MSF intervention at WHO R&D demonstration projects meeting
Intervention by Mr Rohit Malpani, Médecins Sans Frontières International
5 December 2013 — Médecins Sans Frontières field teams bear witness to the fact that the current innovation model is failing our patients every single day. As a medical, humanitarian organisation providing medical care in over 65 countries around the world, we thank WHO and its Member States for allowing us to provide input into this important process.
MSF welcomed the analysis and recommendations of the Consultative Expert Working Group on R&D Financing and Coordination, and the decision by Member States to set up R&D demonstration projects.
The Decisions Point adopted at the 66th WHA specifies that demonstration projects should in particular ‘utilize collaborative approaches, including open knowledge approaches for R&D coordination; promote the delinkage of the cost of R&D from product price; and propose and foster financing mechanisms including innovative, sustainable and pooled funding.’
Most importantly, the demonstration projects should be used to demonstrate new models of R&D that are guided by principles ensuring innovation with access, as outlined in the CEWG report.
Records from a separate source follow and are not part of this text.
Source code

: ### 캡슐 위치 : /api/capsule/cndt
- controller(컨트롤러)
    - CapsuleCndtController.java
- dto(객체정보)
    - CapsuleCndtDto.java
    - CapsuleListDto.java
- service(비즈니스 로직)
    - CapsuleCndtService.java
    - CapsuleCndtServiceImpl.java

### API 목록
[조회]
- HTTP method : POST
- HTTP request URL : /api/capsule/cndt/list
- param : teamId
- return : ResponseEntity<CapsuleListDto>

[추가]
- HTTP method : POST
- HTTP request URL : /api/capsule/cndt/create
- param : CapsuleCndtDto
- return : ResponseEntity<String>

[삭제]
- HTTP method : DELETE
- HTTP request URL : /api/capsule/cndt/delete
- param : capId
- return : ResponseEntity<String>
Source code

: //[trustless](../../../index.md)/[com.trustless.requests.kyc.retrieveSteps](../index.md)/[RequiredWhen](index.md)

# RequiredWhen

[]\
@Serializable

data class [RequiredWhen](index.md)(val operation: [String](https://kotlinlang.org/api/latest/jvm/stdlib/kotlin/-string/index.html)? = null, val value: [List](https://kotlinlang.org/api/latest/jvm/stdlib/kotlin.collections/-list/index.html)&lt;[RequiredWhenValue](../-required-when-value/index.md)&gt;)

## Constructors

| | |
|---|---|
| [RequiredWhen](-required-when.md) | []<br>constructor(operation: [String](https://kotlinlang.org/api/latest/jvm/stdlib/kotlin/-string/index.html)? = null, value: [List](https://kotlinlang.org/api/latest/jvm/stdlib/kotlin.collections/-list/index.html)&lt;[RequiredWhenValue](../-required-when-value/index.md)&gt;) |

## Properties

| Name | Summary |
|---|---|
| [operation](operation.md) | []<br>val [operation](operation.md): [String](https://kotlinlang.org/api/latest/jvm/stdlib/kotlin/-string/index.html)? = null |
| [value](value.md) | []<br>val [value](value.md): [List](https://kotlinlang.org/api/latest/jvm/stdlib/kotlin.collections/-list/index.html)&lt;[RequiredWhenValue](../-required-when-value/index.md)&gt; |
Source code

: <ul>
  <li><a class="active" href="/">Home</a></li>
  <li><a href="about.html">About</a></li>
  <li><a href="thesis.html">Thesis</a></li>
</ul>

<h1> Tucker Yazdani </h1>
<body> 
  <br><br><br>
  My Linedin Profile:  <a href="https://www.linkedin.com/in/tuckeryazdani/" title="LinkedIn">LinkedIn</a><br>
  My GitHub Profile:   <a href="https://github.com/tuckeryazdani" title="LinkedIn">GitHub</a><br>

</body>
This is not about funding individual R&D projects - we already have governments, grant-making organisations and product development partnerships for that. This is about testing approaches that could demonstrate new ways of conducting R&D in a manner that supports innovation with access for the many patients neglected and underserved by the current innovation system.
Although we are of course disappointed that the proposals submitted by MSF have not been shortlisted, this is not our primary concern. What we want to see are good, strong proposals that fulfil the recommendations of the CEWG and satisfy urgent, unmet medical needs.
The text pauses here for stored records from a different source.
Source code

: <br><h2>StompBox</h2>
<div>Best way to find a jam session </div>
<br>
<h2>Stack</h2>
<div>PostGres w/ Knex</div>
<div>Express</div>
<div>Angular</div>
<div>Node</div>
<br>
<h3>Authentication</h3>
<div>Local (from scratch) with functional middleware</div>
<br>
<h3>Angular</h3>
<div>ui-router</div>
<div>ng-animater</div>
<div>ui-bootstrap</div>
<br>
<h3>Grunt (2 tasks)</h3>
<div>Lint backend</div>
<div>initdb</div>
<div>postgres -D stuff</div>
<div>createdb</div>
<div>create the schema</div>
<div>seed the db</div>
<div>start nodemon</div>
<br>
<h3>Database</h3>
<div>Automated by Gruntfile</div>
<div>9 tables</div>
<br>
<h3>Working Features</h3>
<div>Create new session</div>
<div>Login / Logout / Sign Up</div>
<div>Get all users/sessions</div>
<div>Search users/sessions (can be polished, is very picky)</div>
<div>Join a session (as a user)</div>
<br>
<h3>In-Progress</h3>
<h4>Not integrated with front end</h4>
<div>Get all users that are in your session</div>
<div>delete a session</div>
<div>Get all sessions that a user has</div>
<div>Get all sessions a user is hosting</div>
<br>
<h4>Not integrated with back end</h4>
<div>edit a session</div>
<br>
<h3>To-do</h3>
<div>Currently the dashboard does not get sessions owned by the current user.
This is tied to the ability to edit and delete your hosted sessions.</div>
We are very concerned by the criteria for the selection of projects which was introduced only a few weeks ago and that was used in the Expert meeting. The criteria are incomplete and strike the wrong balance. The considerations at the core of the CEWG approaches - delinkage and open collaboration – were only used as third-level criteria, when they should have been the first. In addition, in places the criteria were unhelpful. For example, rather than clearly emphasising open collaborative approaches, the criteria weaken this to ‘collaborative/partnership approaches’. A partnership can be narrow and exclusive, and do nothing to address the need for broad openness that seeks to attract as many players as possible to neglected R&D.
Moreover, proposals were marked favourably for having concretely identified potential partners to develop as well as to produce the technology. We are concerned that such criteria may actually have actively driven the selection of projects away from proposals that seek to demonstrate new ‘delinkage’ models of innovation. Delinkage is not best served by identifying a single production partner, but rather identifying a range of potential sources of production. Delinked models require openness and to a certain extent, it requires unpredictability as to partners that can ultimately develop and manufacture technologies.
We would like to remind the WHO and its Member States of the critical importance of the outcomes of this process. Member States must ensure the core of the CEWG principles and the commitments made by Member States in the Global Strategy and Plan of Action are brought back to the centre of the decision to select demonstration projects. Any deviation from the principles of the CEWG and the objective of ‘demonstrating’ alternative R&D models, rather than funding existing approaches or individual research projects, would undermine a long process to find real and ambitions solutions that deliver for neglected patients.